Dataset entries:
________
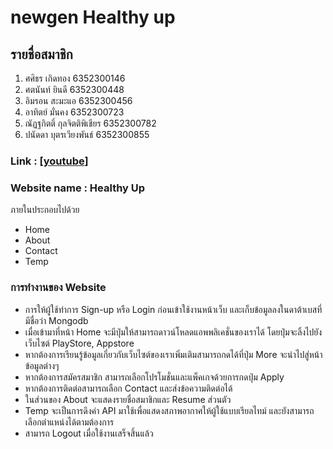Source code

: # newgen Healthy up
## รายชื่อสมาชิก
1. ศศิธร เกิดทอง 6352300146
2. ศตนันท์ ยินดี 6352300448
3. อิมรอน สะมะแอ 6352300456
4. อาทิตย์ มั่นคง 6352300723
5. ณัฏฐกิตติ์ กุลจิตติพิเชียร 6352300782 
6. ปนัดดา บุตรเวียงพันธ์ 6352300855

### Link : [[youtube](https://www.youtube.com/watch?v=sVTy_wmn5SU)]

### Website name : Healthy Up
ภายในประกอบไปด้วย
- Home
- About
- Contact
- Temp

### การทำงานของ Website
- การให้ผู้ใช้ทำการ Sign-up หรือ Login ก่อนเข้าใช้งานหน้าเว็บ และเก็บข้อมูลลงในดาต้าเบสที่มีชื่อว่า Mongodb
- เมื่อเข้ามาที่หน้า Home จะมีปุ่มให้สามารถดาวน์โหลดแอพพลิเคชั่นของเราได้ โดยปุ่มจะลิ้งไปยังเว็บไซต์ PlayStore, Appstore
- หากต้องการเรียนรู้ข้อมูลเกี่ยวกับเว็บไซต์ของเราเพิ่มเติมสามารถกดได้ที่ปุ่ม More จะนำไปสู่หน้าข้อมูลต่างๆ
- หากต้องการสมัครสมาชิก สามารถเลือกโปรโมชั่นและแพ็คเกจด้วยการกดปุ่ม Apply 
- หากต้องการติดต่อสามารถเลือก Contact และส่งข้อความติดต่อได้
- ในส่วนของ About จะแสดงรายชื่อสมาชิกและ Resume ส่วนตัว
- Temp จะเป็นการดึงค่า API มาใช้เพื่อแสดงสภาพอากาศให้ผู้ใช้แบบเรียลไทม์ และยังสามารถเลือกตำแหน่งได้ตามต้องการ
- สามารถ Logout เมื่อใช้งานเสร็จสิ้นแล้ว
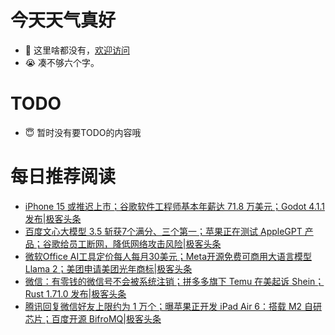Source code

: # 今天天气真好
- 👋 这里啥都没有，[欢迎访问](https://zhangfeng-ola.github.io/)
- 😭 凑不够六个字。
<!---
- 👀 I’m interested in ...
- 🌱 I’m currently learning ...
- 💞️ I’m looking to collaborate on ...
- 📫 How to reach me ...
- 😇 I'm doing something ...

--->

# TODO 
- 😇 暂时没有要TODO的内容哦

<!---
zhangfeng-ola/zhangfeng-ola is a ✨ special ✨ repository because its `README.md` (this file) appears on your GitHub profile.
You can click the Preview link to take a look at your changes.
--->

# 每日推荐阅读
<!-- BLOG-POST-LIST:START -->
- [iPhone 15 或推迟上市；谷歌软件工程师基本年薪达 71.8 万美元；Godot 4.1.1 发布|极客头条](https://blog.csdn.net/weixin_39786569/article/details/131845214)
- [百度文心大模型 3.5 斩获7个满分、三个第一；苹果正在测试 AppleGPT 产品；谷歌给员工断网，降低网络攻击风险|极客头条](https://blog.csdn.net/weixin_39786569/article/details/131822991)
- [微软Office AI工具定价每人每月30美元；Meta开源免费可商用大语言模型Llama 2；美团申请美团光年商标|极客头条](https://blog.csdn.net/weixin_39786569/article/details/131801253)
- [微信：有零钱的微信号不会被系统注销；拼多多旗下 Temu 在美起诉 Shein；Rust 1.71.0 发布|极客头条](https://blog.csdn.net/weixin_39786569/article/details/131780287)
- [腾讯回复微信好友上限约为 1 万个；曝苹果正开发 iPad Air 6：搭载 M2 自研芯片；百度开源 BifroMQ|极客头条](https://blog.csdn.net/weixin_39786569/article/details/131759469)
<!-- BLOG-POST-LIST:END -->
________
INSTRUCTIONS FOR THE TASK
With the pictures omitted, restate word for word the lines above from the line that has "- Temp จะเป็นการดึงค่า" up to and including the line that has "<!-- BLOG-POST-LIST:START -->", and no other lines.

RESULT FOR THIS TASK
- Temp จะเป็นการดึงค่า API มาใช้เพื่อแสดงสภาพอากาศให้ผู้ใช้แบบเรียลไทม์ และยังสามารถเลือกตำแหน่งได้ตามต้องการ
- สามารถ Logout เมื่อใช้งานเสร็จสิ้นแล้ว
Source code

: # 今天天气真好
- 👋 这里啥都没有，[欢迎访问](https://zhangfeng-ola.github.io/)
- 😭 凑不够六个字。
<!---
- 👀 I’m interested in ...
- 🌱 I’m currently learning ...
- 💞️ I’m looking to collaborate on ...
- 📫 How to reach me ...
- 😇 I'm doing something ...

--->

# TODO 
- 😇 暂时没有要TODO的内容哦

<!---
zhangfeng-ola/zhangfeng-ola is a ✨ special ✨ repository because its `README.md` (this file) appears on your GitHub profile.
You can click the Preview link to take a look at your changes.
--->

# 每日推荐阅读
<!-- BLOG-POST-LIST:START -->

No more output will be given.